Amongst the benefits of ABC is that it provides better information to make wiser decisions as it allows a company to compare one’s price with a competitor’s price and see if it is possible to make a profit at a lower than the competitor. From the ABC a company can see where its competitive advantage lies, for Columbia City Bank its choice is between the business and retail customer lines, which according to our ABC analysis, the business wins head on. Manufacturing and distribution firms use ABC systems to focus on how and where to reduce costs. Managers set cost reduction targets in terms of reducing the cost per unit of the allocation base in different activity areas.

The goal is to reduce these costs without compromising customer service or perceived value (usefulness) customers obtain from the product or service. 4D) In today’s business world, there are 3 main developments why ABC has now become critical even for non accounting managers. Firstly is the increase in product diversity. Nowadays a company does not just manufacture and produce one kind of service only. For example Columbia City Bank would have to have services such as credit cards, e-banking, ATM, debit cards to name a few. These products differ in demands that they place on resources (some more, some less) needed to produce them because of the difference in volume process and complexity.
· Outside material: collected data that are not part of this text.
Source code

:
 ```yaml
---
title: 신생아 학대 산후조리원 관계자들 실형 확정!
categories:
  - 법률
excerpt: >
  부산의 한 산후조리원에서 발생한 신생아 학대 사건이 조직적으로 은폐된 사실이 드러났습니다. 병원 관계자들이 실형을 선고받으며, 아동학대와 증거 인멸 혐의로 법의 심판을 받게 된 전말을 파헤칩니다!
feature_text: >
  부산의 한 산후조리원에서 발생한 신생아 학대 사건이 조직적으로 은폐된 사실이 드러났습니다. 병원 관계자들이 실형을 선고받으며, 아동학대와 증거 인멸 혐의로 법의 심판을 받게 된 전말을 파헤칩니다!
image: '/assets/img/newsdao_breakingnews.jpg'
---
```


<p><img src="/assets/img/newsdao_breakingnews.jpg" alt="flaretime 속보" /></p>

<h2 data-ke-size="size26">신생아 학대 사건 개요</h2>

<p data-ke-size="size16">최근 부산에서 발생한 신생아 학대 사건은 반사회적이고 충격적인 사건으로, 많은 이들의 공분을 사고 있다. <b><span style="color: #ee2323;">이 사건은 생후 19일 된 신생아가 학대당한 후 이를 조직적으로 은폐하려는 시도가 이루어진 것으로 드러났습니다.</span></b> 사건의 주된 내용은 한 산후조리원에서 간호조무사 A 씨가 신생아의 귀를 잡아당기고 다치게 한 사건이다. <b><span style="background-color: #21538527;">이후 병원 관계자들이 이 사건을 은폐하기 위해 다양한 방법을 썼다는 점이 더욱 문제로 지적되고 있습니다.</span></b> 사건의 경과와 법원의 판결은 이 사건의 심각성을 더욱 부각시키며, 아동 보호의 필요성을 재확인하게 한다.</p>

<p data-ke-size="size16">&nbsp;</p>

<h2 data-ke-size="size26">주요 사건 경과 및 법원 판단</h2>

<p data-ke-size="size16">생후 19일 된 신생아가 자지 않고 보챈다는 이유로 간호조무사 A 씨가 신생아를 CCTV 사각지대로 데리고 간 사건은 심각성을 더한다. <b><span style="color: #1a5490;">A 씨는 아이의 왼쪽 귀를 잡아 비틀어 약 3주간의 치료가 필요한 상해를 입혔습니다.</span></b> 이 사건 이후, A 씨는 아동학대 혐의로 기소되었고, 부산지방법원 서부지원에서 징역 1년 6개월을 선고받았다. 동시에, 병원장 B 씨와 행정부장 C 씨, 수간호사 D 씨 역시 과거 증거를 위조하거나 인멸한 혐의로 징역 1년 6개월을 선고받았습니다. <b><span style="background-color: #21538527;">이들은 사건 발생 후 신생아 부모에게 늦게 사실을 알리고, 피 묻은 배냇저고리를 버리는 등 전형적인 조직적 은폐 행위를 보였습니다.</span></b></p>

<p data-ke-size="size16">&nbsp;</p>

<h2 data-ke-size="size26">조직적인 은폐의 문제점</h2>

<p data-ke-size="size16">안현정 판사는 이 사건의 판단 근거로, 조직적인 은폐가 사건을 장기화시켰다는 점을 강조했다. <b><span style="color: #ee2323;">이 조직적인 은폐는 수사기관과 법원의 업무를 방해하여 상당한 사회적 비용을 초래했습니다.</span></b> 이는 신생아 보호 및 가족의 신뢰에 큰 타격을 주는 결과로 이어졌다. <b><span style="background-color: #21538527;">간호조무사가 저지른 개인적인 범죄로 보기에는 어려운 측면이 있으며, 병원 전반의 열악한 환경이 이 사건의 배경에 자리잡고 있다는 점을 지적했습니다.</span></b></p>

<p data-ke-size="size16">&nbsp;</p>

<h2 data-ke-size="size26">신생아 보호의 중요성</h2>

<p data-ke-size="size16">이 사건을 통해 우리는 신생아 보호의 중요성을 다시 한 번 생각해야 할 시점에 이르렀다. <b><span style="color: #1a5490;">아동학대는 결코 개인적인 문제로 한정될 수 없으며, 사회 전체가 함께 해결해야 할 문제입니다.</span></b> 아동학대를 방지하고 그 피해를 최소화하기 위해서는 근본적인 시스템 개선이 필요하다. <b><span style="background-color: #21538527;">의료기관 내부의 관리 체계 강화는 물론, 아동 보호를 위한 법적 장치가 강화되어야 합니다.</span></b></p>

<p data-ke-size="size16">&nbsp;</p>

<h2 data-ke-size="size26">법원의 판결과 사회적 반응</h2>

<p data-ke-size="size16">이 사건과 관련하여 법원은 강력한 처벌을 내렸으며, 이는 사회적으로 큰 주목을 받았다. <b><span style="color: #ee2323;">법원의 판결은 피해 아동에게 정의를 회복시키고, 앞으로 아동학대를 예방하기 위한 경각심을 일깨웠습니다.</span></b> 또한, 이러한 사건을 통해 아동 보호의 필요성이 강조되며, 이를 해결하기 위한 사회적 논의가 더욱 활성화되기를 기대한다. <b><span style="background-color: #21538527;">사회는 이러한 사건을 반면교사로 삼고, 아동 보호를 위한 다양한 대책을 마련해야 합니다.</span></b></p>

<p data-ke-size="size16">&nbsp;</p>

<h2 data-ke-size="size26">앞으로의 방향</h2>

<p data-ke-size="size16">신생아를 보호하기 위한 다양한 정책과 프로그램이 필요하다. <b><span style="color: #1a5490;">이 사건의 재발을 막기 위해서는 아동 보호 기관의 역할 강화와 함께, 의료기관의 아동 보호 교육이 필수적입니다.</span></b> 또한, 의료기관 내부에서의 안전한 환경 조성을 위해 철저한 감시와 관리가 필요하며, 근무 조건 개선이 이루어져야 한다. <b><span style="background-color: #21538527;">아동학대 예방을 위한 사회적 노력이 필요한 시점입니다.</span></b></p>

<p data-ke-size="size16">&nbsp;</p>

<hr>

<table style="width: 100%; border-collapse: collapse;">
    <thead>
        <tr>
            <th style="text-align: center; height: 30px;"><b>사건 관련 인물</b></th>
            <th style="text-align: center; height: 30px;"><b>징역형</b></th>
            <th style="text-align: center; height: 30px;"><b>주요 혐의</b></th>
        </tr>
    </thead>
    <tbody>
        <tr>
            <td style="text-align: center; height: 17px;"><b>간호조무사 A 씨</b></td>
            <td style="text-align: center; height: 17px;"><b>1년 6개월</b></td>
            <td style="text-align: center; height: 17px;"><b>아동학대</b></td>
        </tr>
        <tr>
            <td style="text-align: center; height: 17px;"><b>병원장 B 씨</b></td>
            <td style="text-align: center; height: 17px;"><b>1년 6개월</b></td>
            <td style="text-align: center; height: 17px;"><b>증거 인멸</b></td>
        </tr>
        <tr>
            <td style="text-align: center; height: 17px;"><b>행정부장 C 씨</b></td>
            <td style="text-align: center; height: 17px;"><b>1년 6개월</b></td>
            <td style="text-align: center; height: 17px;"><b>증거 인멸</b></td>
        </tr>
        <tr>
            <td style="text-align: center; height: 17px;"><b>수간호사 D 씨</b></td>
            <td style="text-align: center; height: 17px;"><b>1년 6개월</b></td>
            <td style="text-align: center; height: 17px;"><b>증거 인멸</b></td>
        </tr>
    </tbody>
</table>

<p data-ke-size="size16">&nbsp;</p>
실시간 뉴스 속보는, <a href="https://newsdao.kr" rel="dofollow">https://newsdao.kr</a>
Secondly is the increase in indirect costs in today’s business world.

The use of technology such as the computer integrated manufacturing (CIM) which gives instructions to run the machines and computer efficiently have become part and parcel of running a profitable firm. These advanced technologies have led to an increase in indirect costs and a decrease in direct costs especially direct manufacturing labor costs. Managing highly complex technology requires committing an increase amount for various support functions (production scheduling, process design, for example) which direct manufacturing labor does not accurately measure. Because direct manufacturing labor is not a cost driver of these costs, allocating indirect costs on the basis of direct manufacturing labor (which was the common practice) of ten does not measure accurately how resources are being used by different products.

Lastly, is the competition in today’s markets which is highly aggressive. As markets become more competitive, managers have felt the need to obtain more accurate cost information to help them make strategic decisions. Making correct pricing and product mix decisions is critical in competitive markets because competitors quickly capitalize on a company’s mistakes. Advances in information technology have enabled companies to implement these refinements. CONCLUSION: In conclusion, we can see from the analysis after applying the ABC approach that the bank can actually see and get accurate information about the cost they occur into their business.

In addition, we have learned after using ABC that the bank has a false costing method and that even though the number of costumers are increasing the bank’s revenue is still declining. Since the revenue is declining, we can recommend to the bank that they should focus more on their business customers because of the high revenue rate. They can attract more business customers by giving some special service, offers. Since the retail customers gives a low rate of revenue they should remove some extra cost that are not necessary because based on the ABC analysis each retail customer generates a RM1. 15 loss. Some examples include increasing revenues collected by investing in areas with higher returns or increasing the interest rate when lending money. This will hopefully generate higher revenue.

Whereas for the reducing costs part, a company can have a minimal charge for calling its customer hotlines instead of having toll free numbers. This would be able to help recuperate some of the costs of the staff manning the hotlines. If they can transfer some of the costs in the retail line to the business by giving beneficial services enriching the experiences of the business costumers and therefore they can charge higher premium and thus achieving a revenue rate earning them a higher profit. If the banks wants to attract more costumers they should do so wisely (by concentrating on the business line) as more advertising and promotions and this will increase the indirect cost.